Affleck pens article about COVID and the climate crisis
Affleck, who enrolled at Yale University as a freshman last fall, published an article about COVID and the climate crisis for the Yale Global Health Review, an undergraduate publication covering current issues in global health, earlier this year.
In the essay titled, A Chronically Ill Earth: COVID Organizing as a Model Climate Response in Los Angeles, published in May, Affleck points out paralleled responses to the L.A. wildfires and the coronavirus pandemic.
“Our bewildered response to crises like the LA fires tells us we may still be accustomed to addressing the climate crisis like the COVID-19 pandemic: as a question of how fast we can get back around to pretending like the problem is gone,” Affleck wrote.

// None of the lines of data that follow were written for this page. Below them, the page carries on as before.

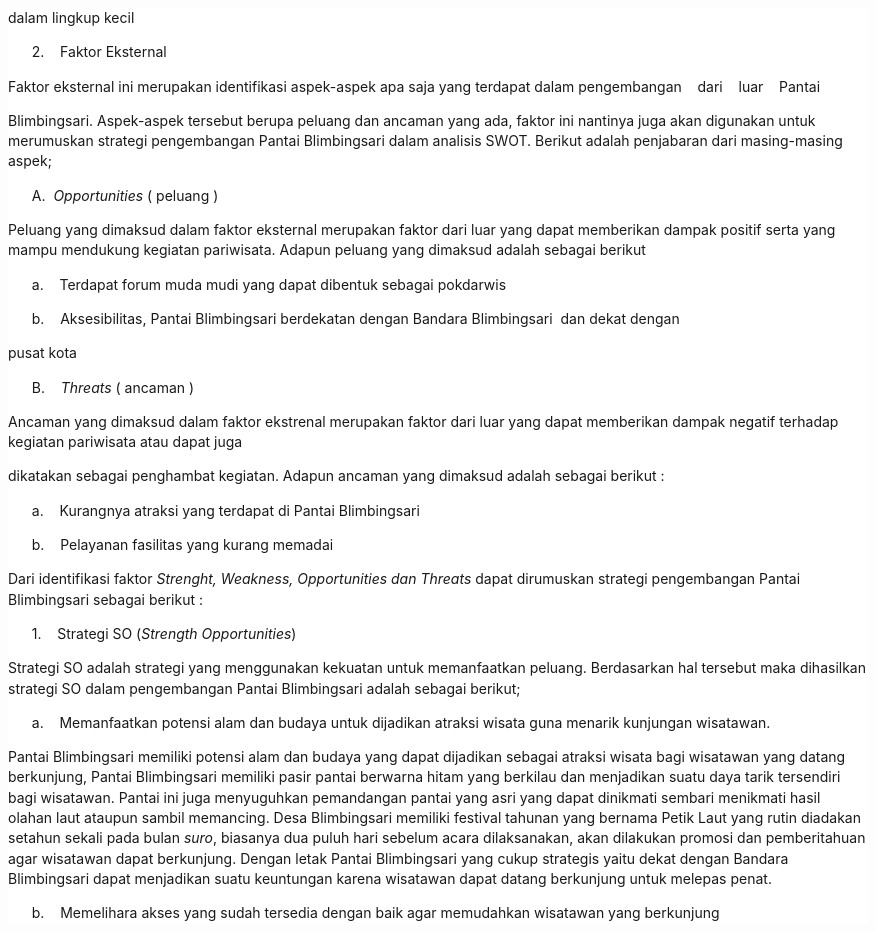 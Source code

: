 <p><span class="font6">dalam lingkup kecil</span></p>
<ul style="list-style:none;"><li>
<p><span class="font6">2. &nbsp;&nbsp;&nbsp;Faktor Eksternal</span></p></li></ul>
<p><span class="font6">Faktor eksternal ini merupakan identifikasi aspek-aspek apa saja yang terdapat dalam pengembangan &nbsp;&nbsp;&nbsp;dari &nbsp;&nbsp;&nbsp;luar &nbsp;&nbsp;&nbsp;Pantai</span></p>
<p><span class="font6">Blimbingsari. Aspek-aspek tersebut berupa peluang dan ancaman yang ada, faktor ini nantinya juga akan digunakan untuk merumuskan strategi pengembangan Pantai Blimbingsari dalam analisis SWOT. Berikut adalah penjabaran dari masing-masing aspek;</span></p>
<ul style="list-style:none;"><li>
<p><span class="font6">A. &nbsp;</span><span class="font6" style="font-style:italic;">Opportunities</span><span class="font6"> ( peluang )</span></p></li></ul>
<p><span class="font6">Peluang yang dimaksud dalam faktor eksternal merupakan faktor dari luar yang dapat memberikan dampak positif serta yang mampu mendukung kegiatan pariwisata. Adapun peluang yang dimaksud adalah sebagai berikut</span></p>
<ul style="list-style:none;"><li>
<p><span class="font6">a. &nbsp;&nbsp;&nbsp;Terdapat forum muda mudi yang dapat dibentuk sebagai pokdarwis</span></p></li>
<li>
<p><span class="font6">b. &nbsp;&nbsp;&nbsp;Aksesibilitas, Pantai Blimbingsari berdekatan dengan Bandara Blimbingsari &nbsp;dan dekat dengan</span></p></li></ul>
<p><span class="font6">pusat kota</span></p>
<ul style="list-style:none;"><li>
<p><span class="font6">B.</span><span class="font6" style="font-style:italic;"> &nbsp;&nbsp;&nbsp;Threats</span><span class="font6"> ( ancaman )</span></p></li></ul>
<p><span class="font6">Ancaman yang dimaksud dalam faktor ekstrenal merupakan faktor dari luar yang dapat memberikan dampak negatif terhadap kegiatan pariwisata atau dapat juga</span></p>
<p><span class="font6">dikatakan sebagai penghambat kegiatan. Adapun ancaman yang dimaksud adalah sebagai berikut :</span></p>
<ul style="list-style:none;"><li>
<p><span class="font6">a. &nbsp;&nbsp;&nbsp;Kurangnya atraksi yang terdapat di Pantai Blimbingsari</span></p></li>
<li>
<p><span class="font6">b. &nbsp;&nbsp;&nbsp;Pelayanan fasilitas yang kurang memadai</span></p></li></ul>
<p><span class="font6">Dari identifikasi faktor </span><span class="font6" style="font-style:italic;">Strenght, Weakness, Opportunities dan Threats</span><span class="font6"> dapat dirumuskan strategi pengembangan Pantai Blimbingsari sebagai berikut :</span></p>
<ul style="list-style:none;"><li>
<p><span class="font6">1. &nbsp;&nbsp;&nbsp;Strategi SO (</span><span class="font6" style="font-style:italic;">Strength Opportunities</span><span class="font6">)</span></p></li></ul>
<p><span class="font6">Strategi SO adalah strategi yang menggunakan kekuatan untuk memanfaatkan peluang. Berdasarkan hal tersebut maka dihasilkan strategi SO dalam pengembangan Pantai Blimbingsari adalah sebagai berikut;</span></p>
<ul style="list-style:none;"><li>
<p><span class="font6">a. &nbsp;&nbsp;&nbsp;Memanfaatkan potensi alam dan budaya untuk dijadikan atraksi wisata guna menarik kunjungan wisatawan.</span></p></li></ul>
<p><span class="font6">Pantai Blimbingsari memiliki potensi alam dan budaya yang dapat dijadikan sebagai atraksi wisata bagi wisatawan yang datang berkunjung, Pantai Blimbingsari memiliki pasir pantai berwarna hitam yang berkilau dan menjadikan suatu daya tarik tersendiri bagi wisatawan. Pantai ini juga menyuguhkan pemandangan pantai yang asri yang dapat dinikmati sembari menikmati hasil olahan laut ataupun sambil memancing. Desa Blimbingsari memiliki festival tahunan yang bernama Petik Laut yang rutin diadakan setahun sekali pada bulan </span><span class="font6" style="font-style:italic;">suro</span><span class="font6">, biasanya dua puluh hari sebelum acara dilaksanakan, akan dilakukan promosi dan pemberitahuan agar wisatawan dapat berkunjung. Dengan letak Pantai Blimbingsari yang cukup strategis yaitu dekat dengan Bandara Blimbingsari dapat menjadikan suatu keuntungan karena wisatawan dapat datang berkunjung untuk melepas penat.</span></p>
<ul style="list-style:none;"><li>
<p><span class="font6">b. &nbsp;&nbsp;&nbsp;Memelihara akses yang sudah tersedia dengan baik agar memudahkan wisatawan yang berkunjung</span></p></li></ul> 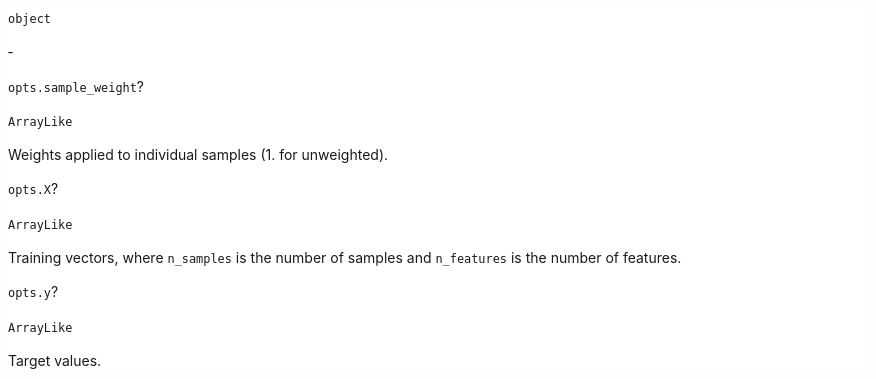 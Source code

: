 </td>
<td>

`object`

</td>
<td>

&hyphen;

</td>
</tr>
<tr>
<td>

`opts.sample_weight`?

</td>
<td>

`ArrayLike`

</td>
<td>

Weights applied to individual samples (1. for unweighted).

</td>
</tr>
<tr>
<td>

`opts.X`?

</td>
<td>

`ArrayLike`

</td>
<td>

Training vectors, where `n_samples` is the number of samples and `n_features` is the number of features.

</td>
</tr>
<tr>
<td>

`opts.y`?

</td>
<td>

`ArrayLike`

</td>
<td>

Target values.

Affleck then critiqued the “promised end” to the coronavirus pandemic as being more of a “public relations than public health” matter, citing public impatience, widely circulated misinformation and the influence corporate interest has over institutional public health to illustrate her point.
Affleck voices opposition to mask bans in Los Angeles
During a Los Angeles County Board of Supervisors meeting in 2024, Affleck talked about the importance of wearing a mask and the dangers that banning masks could pose to at-risk communities. The clean air advocate revealed during this speech that she had developed — and recovered from — long COVID early on in the pandemic.

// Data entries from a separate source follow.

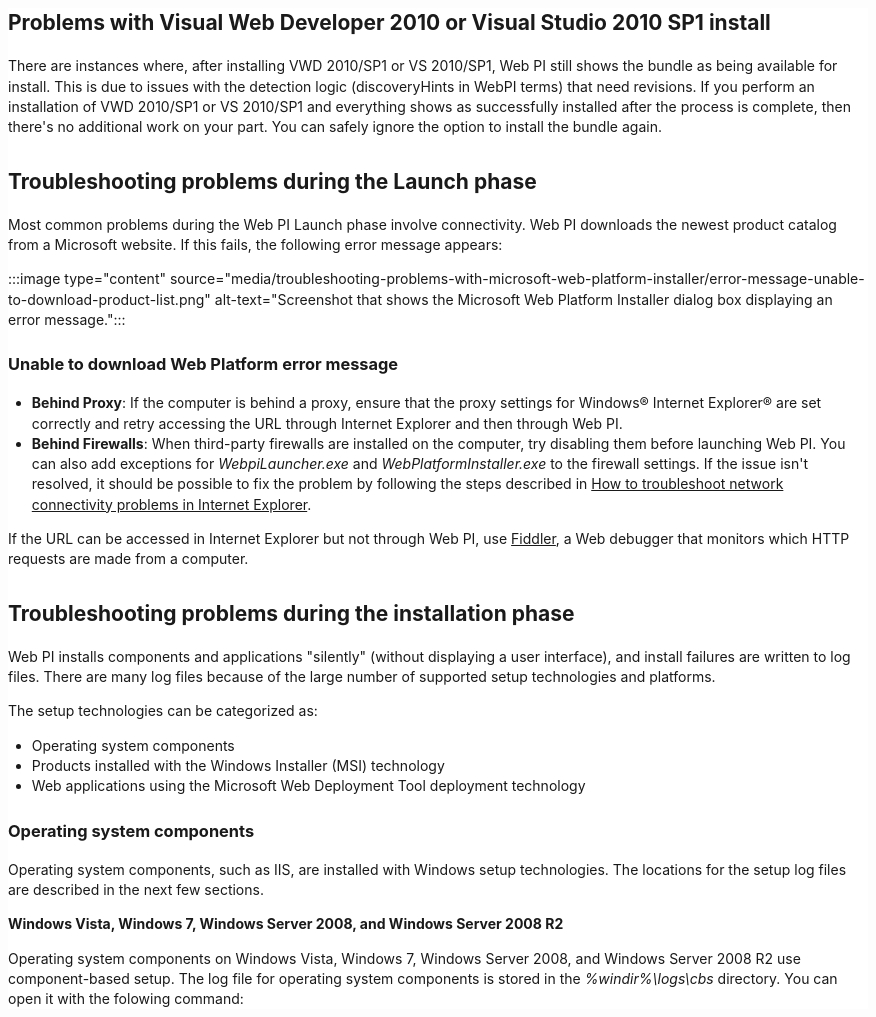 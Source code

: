 ## Problems with Visual Web Developer 2010 or Visual Studio 2010 SP1 install

There are instances where, after installing VWD 2010/SP1 or VS 2010/SP1, Web PI still shows the bundle as being available for install. This is due to issues with the detection logic (discoveryHints in WebPI terms) that need revisions. If you perform an installation of VWD 2010/SP1 or VS 2010/SP1 and everything shows as successfully installed after the process is complete, then there's no additional work on your part. You can safely ignore the option to install the bundle again.

## Troubleshooting problems during the Launch phase

Most common problems during the Web PI Launch phase involve connectivity. Web PI downloads the newest product catalog from a Microsoft website. If this fails, the following error message appears:

:::image type="content" source="media/troubleshooting-problems-with-microsoft-web-platform-installer/error-message-unable-to-download-product-list.png" alt-text="Screenshot that shows the Microsoft Web Platform Installer dialog box displaying an error message.":::

### Unable to download Web Platform error message

- **Behind Proxy**: If the computer is behind a proxy, ensure that the proxy settings for Windows&reg; Internet Explorer&reg; are set correctly and retry accessing the URL through Internet Explorer and then through Web PI.  
- **Behind Firewalls**: When third-party firewalls are installed on the computer, try disabling them before launching Web PI. You can also add exceptions for *WebpiLauncher.exe* and *WebPlatformInstaller.exe* to the firewall settings. If the issue isn't resolved, it should be possible to fix the problem by following the steps described in [How to troubleshoot network connectivity problems in Internet Explorer](https://support.microsoft.com/kb/936211).

If the URL can be accessed in Internet Explorer but not through Web PI, use [Fiddler](http://www.fiddlertool.com/fiddler/ "Fiddler Web Debugger"), a Web debugger that monitors which HTTP requests are made from a computer.

## Troubleshooting problems during the installation phase

Web PI installs components and applications "silently" (without displaying a user interface), and install failures are written to log files. There are many log files because of the large number of supported setup technologies and platforms.

The setup technologies can be categorized as:

- Operating system components
- Products installed with the Windows Installer (MSI) technology
- Web applications using the Microsoft Web Deployment Tool deployment technology

### Operating system components

Operating system components, such as IIS, are installed with Windows setup technologies. The locations for the setup log files are described in the next few sections.

**Windows Vista, Windows 7, Windows Server 2008, and Windows Server 2008 R2**

Operating system components on Windows Vista, Windows 7, Windows Server 2008, and Windows Server 2008 R2 use component-based setup. The log file for operating system components is stored in the *%windir%\logs\cbs* directory. You can open it with the folowing command:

“I contracted a post-viral condition in 2019,” said Affleck, who introduced herself as a “Los Angeles resident” and “first-time voter,” adding: “I’m OK now, but I saw firsthand that medicine does not always have answers to the consequences of even minor viruses. The COVID-19 pandemic has thrown that into sharper relief.”
Affleck, then 18, voiced concern over the ways in which long COVID can exacerbate the city’s homelessness crisis and adversely impact communities of color, trans people, the elderly and those who are disabled.
“To confront the long COVID crisis, I demand mask availability, air filtration and far UVC light in government facilities, including jails and detention centers, and mask mandates in county medical facilities,” she said, before advocating for “high-quality free tests and treatment” and against mask bans “for any reason.”